Specialist teams of salvage experts are scouring the area around the crash site, on the approach to the island’s Sumburgh airport, using sonar to try and locate the recorder, which could shed light on why the aircraft dropped from the sky.
Meanwhile, boats are being chartered – as the Super Puma fleet has been grounded – to bring North East oil rig workers home.
Duncan Trapp, vice president for safety and quality at CHC Helicopter, said the crash would be “painstakingly investigated” to find out what went wrong.
“The Air Accidents Investigation Branch (AAIB) will be reviewing information, including debriefs with pilots and passengers, air traffic records, technical data and records, and the aircraft and its onboard systems,” he said.
“We are fully supporting the early stages of the investigation into the incident and will continue to give our full co-operation to this process.”

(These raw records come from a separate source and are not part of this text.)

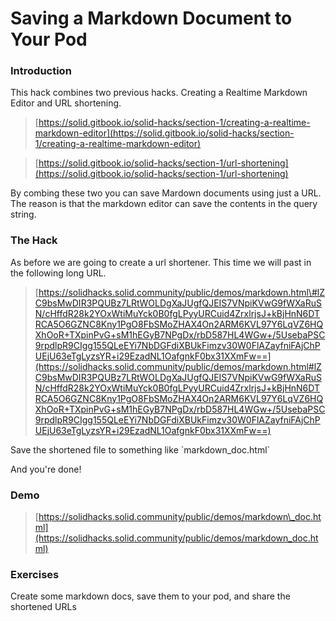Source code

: # Saving a Markdown Document to Your Pod

### Introduction

This hack combines two previous hacks.  Creating a Realtime Markdown Editor and URL shortening.

> [https://solid.gitbook.io/solid-hacks/section-1/creating-a-realtime-markdown-editor](https://solid.gitbook.io/solid-hacks/section-1/creating-a-realtime-markdown-editor)

> [https://solid.gitbook.io/solid-hacks/section-1/url-shortening](https://solid.gitbook.io/solid-hacks/section-1/url-shortening)

By combing these two you can save Mardown documents using just a URL.  The reason is that the markdown editor can save the contents in the query string.

### The Hack

As before we are going to create a url shortener.  This time we will past in the following long URL.

> [https://solidhacks.solid.community/public/demos/markdown.html\#lZC9bsMwDIR3PQUBz7LRtWOLDgXaJUgfQJEIS7VNpiKVwG9fWXaRuSN/cHffdR28k2YOxWtiMuYck0B0fgLPyyURCuid4ZrxlrjsJ+kBjHnN6DTRCA5O6GZNC8Kny1PgO8FbSMoZHAX4On2ARM6KVL97Y6LqVZ6HQXhOoR+TXpinPvG+sM1hEGyB7NPgDx/rbD587HL4WGw+/5UsebaPSC9rpdlpR9CIgg155QLeEYi7NbDGFdiXBUkFimzv30W0FlAZayfniFAjChPUEjU63eTgLyzsYR+i29EzadNL1OafgnkF0bx31XXmFw==](https://solidhacks.solid.community/public/demos/markdown.html#lZC9bsMwDIR3PQUBz7LRtWOLDgXaJUgfQJEIS7VNpiKVwG9fWXaRuSN/cHffdR28k2YOxWtiMuYck0B0fgLPyyURCuid4ZrxlrjsJ+kBjHnN6DTRCA5O6GZNC8Kny1PgO8FbSMoZHAX4On2ARM6KVL97Y6LqVZ6HQXhOoR+TXpinPvG+sM1hEGyB7NPgDx/rbD587HL4WGw+/5UsebaPSC9rpdlpR9CIgg155QLeEYi7NbDGFdiXBUkFimzv30W0FlAZayfniFAjChPUEjU63eTgLyzsYR+i29EzadNL1OafgnkF0bx31XXmFw==)

Save the shortened file to something like \`markdown\_doc.html\`

And you're done!

### Demo

> [https://solidhacks.solid.community/public/demos/markdown\_doc.html](https://solidhacks.solid.community/public/demos/markdown_doc.html)

### Exercises

Create some markdown docs, save them to your pod, and share the shortened URLs

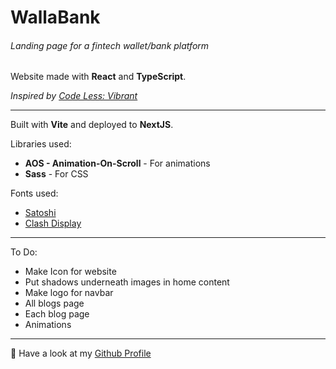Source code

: # WallaBank

###### Landing page for a fintech wallet/bank platform

Website made with **React** and **TypeScript**.

_Inspired by [Code Less: Vibrant](https://vibrant.framer.website/)_

---

Built with **Vite** and deployed to **NextJS**.

Libraries used:

- **AOS - Animation-On-Scroll** - For animations
- **Sass** - For CSS

Fonts used:

- [Satoshi](https://www.fontshare.com/fonts/satoshi)
- [Clash Display](https://www.fontshare.com/fonts/clash-display)

---

To Do:

- Make Icon for website
- Put shadows underneath images in home content
- Make logo for navbar
- All blogs page
- Each blog page
- Animations

---

🚀 Have a look at my [Github Profile](https://github.com/diogoagostinho)
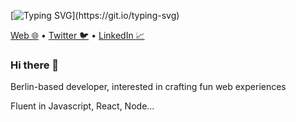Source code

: [![Typing SVG](https://readme-typing-svg.herokuapp.com?font=IBM+Plex+Mono&size=36&pause=1000&vCenter=true&width=435&lines=Hello%2C+i'm+Nick...)](https://git.io/typing-svg)

[Web 🌐](https://nickdalby.com/) • [Twitter 🐦](https://twitter.com/nickdalby_) • [LinkedIn 📈](https://www.linkedin.com/in/nick-dalby/)

### Hi there 👋

Berlin-based developer, interested in crafting fun web experiences

Fluent in Javascript, React, Node...
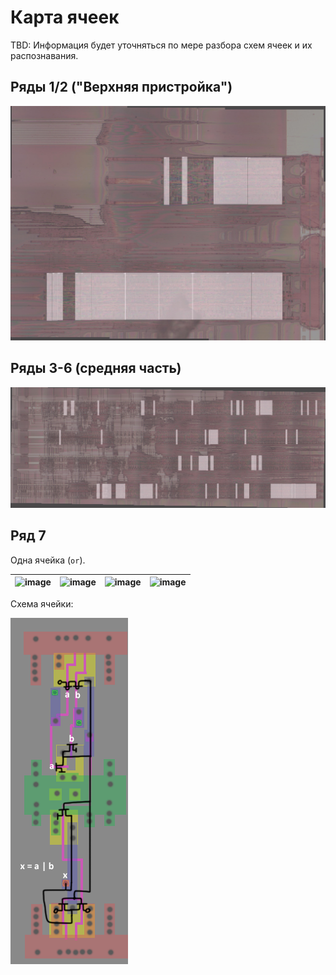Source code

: # Карта ячеек

TBD: Информация будет уточняться по мере разбора схем ячеек и их распознавания.

## Ряды 1/2 ("Верхняя пристройка")

![/Arbiter/imgstore/Part2_Map.jpg](/Arbiter/imgstore/Part2_Map.jpg)

## Ряды 3-6 (средняя часть)

![/Arbiter/imgstore/Part1_Map.jpg](/Arbiter/imgstore/Part1_Map.jpg)

## Ряд 7

Одна ячейка (`or`).

|![image](https://user-images.githubusercontent.com/5828819/184091545-1e29aa81-f992-457b-8392-08a18b486ab6.png)|![image](https://user-images.githubusercontent.com/5828819/184091210-d990677a-4680-472c-a809-789dc2eb0a1d.png)|![image](https://user-images.githubusercontent.com/5828819/184091280-ad77f8ed-dbdf-4e39-b02b-842eab913e01.png)|![image](https://user-images.githubusercontent.com/5828819/184297050-14e7d4c5-fa79-4fde-bed4-3a3764dd89b0.png)|
|---|---|---|---|

Схема ячейки:

![/Arbiter/imgstore/Row7_Cell.png](/Arbiter/imgstore/Row7_Cell.png)

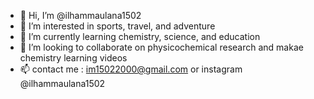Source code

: - 👋 Hi, I’m @ilhammaulana1502
- 👀 I’m interested in sports, travel, and adventure
- 🌱 I’m currently learning chemistry, science, and education
- 💞️ I’m looking to collaborate on physicochemical research and makae chemistry learning videos
- 📫 contact me : im15022000@gmail.com or instagram @ilhammaulana1502

<!---
ilhammaulana1502/ilhammaulana1502 is a ✨ special ✨ repository because its `README.md` (this file) appears on your GitHub profile.
You can click the Preview link to take a look at your changes.
--->
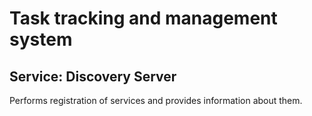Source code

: # Task tracking and management system
## Service: Discovery Server
Performs registration of services and provides information about them.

CHC have temporarily suspended all flights of the three types of Super Puma helicopter that it operates – the L, L2 and EC225.
Fellow operators Bond Offshore Helicopters and Bristow also enforced a temporary hold on all Super Puma flights except emergency rescue missions.

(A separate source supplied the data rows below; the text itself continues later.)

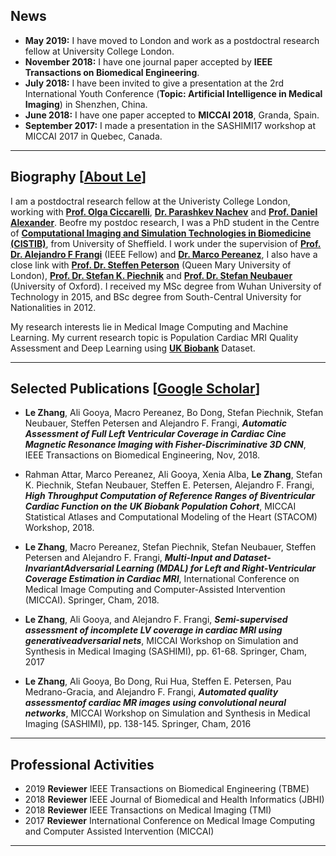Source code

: ## News

*   **May 2019:** I have moved to London and work as a postdoctral research fellow at University College London.
*   **November 2018:** I have one journal paper accepted by **IEEE Transactions on Biomedical Engineering**.
*   **July 2018:** I have been invited to give a presentation at the 2rd International Youth Conference (**Topic: Artificial Intelligence in Medical Imaging**) in Shenzhen, China.
*   **June 2018:** I have one paper accepted to **MICCAI 2018**, Granda, Spain.
*   **September 2017:** I made a presentation in the SASHIMI17 workshop at MICCAI 2017 in Quebec, Canada.

-----------------------------------------------------------------------------------

## Biography [[About Le](https://about.me/l.zhang)]

I am a postdoctral research fellow at the Univeristy College London, working with **[Prof. Olga Ciccarelli](https://iris.ucl.ac.uk/iris/browse/profile?upi=OCICC52)**, **[Dr. Parashkev Nachev](https://iris.ucl.ac.uk/iris/browse/profile?upi=PNACH75)** and **[Prof. Daniel Alexander](http://www0.cs.ucl.ac.uk/staff/d.alexander/)**. Beofre my postdoc research, I was a PhD student in the Centre of **[Computational Imaging and Simulation Technologies in Biomedicine (CISTIB)](http://www.cistib.org/)**, from University of Sheffield. I work under the supervision of **[Prof. Dr. Alejandro F Frangi](http://www.cistib.org/afrangi/)** (IEEE Fellow) and **[Dr. Marco Pereanez](https://scholar.google.com.hk/citations?hl=en&user=LsKzGqkAAAAJ&view_op=list_works&sortby=pubdate)**, I also have a close link with **[Prof. Dr. Steffen Peterson](https://www.qmul.ac.uk/whri/people/academic-staff/items/petersensteffen.html)** (Queen Mary University of London), **[Prof. Dr. Stefan K. Piechnik](https://www.rdm.ox.ac.uk/people/stefan-piechnik)** and **[Prof. Dr. Stefan Neubauer](https://www.rdm.ox.ac.uk/people/stefan-neubauer)** (University of Oxford). I received my MSc degree from Wuhan University of Technology in 2015, and BSc degree from South-Central University for Nationalities in 2012.  

My research interests lie in Medical Image Computing and Machine Learning. My current research topic is Population Cardiac MRI Quality Assessment and Deep Learning using **[UK Biobank](http://www.ukbiobank.ac.uk/)** Dataset.  

-----------------------------------------------------------------------------------

## Selected Publications [[Google Scholar](https://scholar.google.com.hk/citations?user=eFrU7bMAAAAJ&hl=en)]

*   **Le Zhang**, Ali Gooya, Macro Pereanez, Bo Dong, Stefan Piechnik, Stefan Neubauer, Steffen Petersen and Alejandro F. Frangi, **_Automatic Assessment of Full Left Ventricular Coverage in Cardiac Cine Magnetic Resonance Imaging with Fisher-Discriminative 3D CNN_**, IEEE Transactions on Biomedical Engineering, Nov, 2018.

*   Rahman Attar, Marco Pereanez, Ali Gooya, Xenia Alba, **Le Zhang**, Stefan K. Piechnik, Stefan Neubauer, Steffen E. Petersen, Alejandro F. Frangi, **_High Throughput Computation of Reference Ranges of Biventricular Cardiac Function on the UK Biobank Population Cohort_**, MICCAI Statistical Atlases and Computational Modeling of the Heart (STACOM) Workshop, 2018.

*   **Le Zhang**, Macro Pereanez, Stefan Piechnik, Stefan Neubauer, Steffen Petersen and Alejandro F. Frangi, **_Multi-Input and Dataset-InvariantAdversarial Learning (MDAL) for Left and Right-Ventricular Coverage Estimation in Cardiac MRI_**, International Conference on Medical Image Computing and Computer-Assisted Intervention (MICCAI). Springer, Cham, 2018.

*   **Le Zhang**, Ali Gooya, and Alejandro F. Frangi, **_Semi-supervised assessment of incomplete LV coverage in cardiac MRI using generativeadversarial nets_**, MICCAI Workshop on Simulation and Synthesis in Medical Imaging (SASHIMI), pp. 61-68. Springer, Cham, 2017

*   **Le Zhang**, Ali Gooya, Bo Dong, Rui Hua, Steffen E. Petersen, Pau Medrano-Gracia, and Alejandro F. Frangi, **_Automated quality assessmentof cardiac MR images using convolutional neural networks_**, MICCAI Workshop on Simulation and Synthesis in Medical Imaging (SASHIMI), pp. 138-145. Springer, Cham, 2016

-----------------------------------------------------------------------------------

## Professional Activities

*   2019 **Reviewer** IEEE Transactions on Biomedical Engineering (TBME)
*   2018 **Reviewer** IEEE Journal of Biomedical and Health Informatics (JBHI)
*   2018 **Reviewer** IEEE Transactions on Medical Imaging (TMI)
*   2017 **Reviewer** International Conference on Medical Image Computing and Computer Assisted Intervention (MICCAI)

-----------------------------------------------------------------------------------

It follows a recommendation by the offshore industry’s Helicopter Safety Steering Group (HSSG), which urged the precautionary measure until there is “sufficient factual information” to resume flights.
Three of the bodies of the victims – Duncan Munro, 46, from Bishop Auckland, George Allison, 57, from Winchester in Hampshire, Sarah Darnley, 45, from Elgin in Moray, and 59-year-old Gary McCrossan, from Inverness – arrived in Aberdeen by ferry on Monday morning, and the fourth reached the city, also by ferry yesterday. A search for the aircraft’s black box data recorder, which was located in the helicopter’s tail section, is being carried out and, once traced, will be transported to the headquarters of the Air Accidents Investigation Branch at Farnborough for examination.
It is hoped information on the flight recorder will help establish what caused the crash.
There have been five North Sea incidents involving Super Pumas since 2009.
In April that year, an AS332 L2, operated by Bond, went down north east of Peterhead on its return from a BP platform, killing all 14 passengers and two crew.
The other three ditchings involved the EC225 model, which saw flights temporarily suspended.
CHC returned the model to commercial service only earlier this month.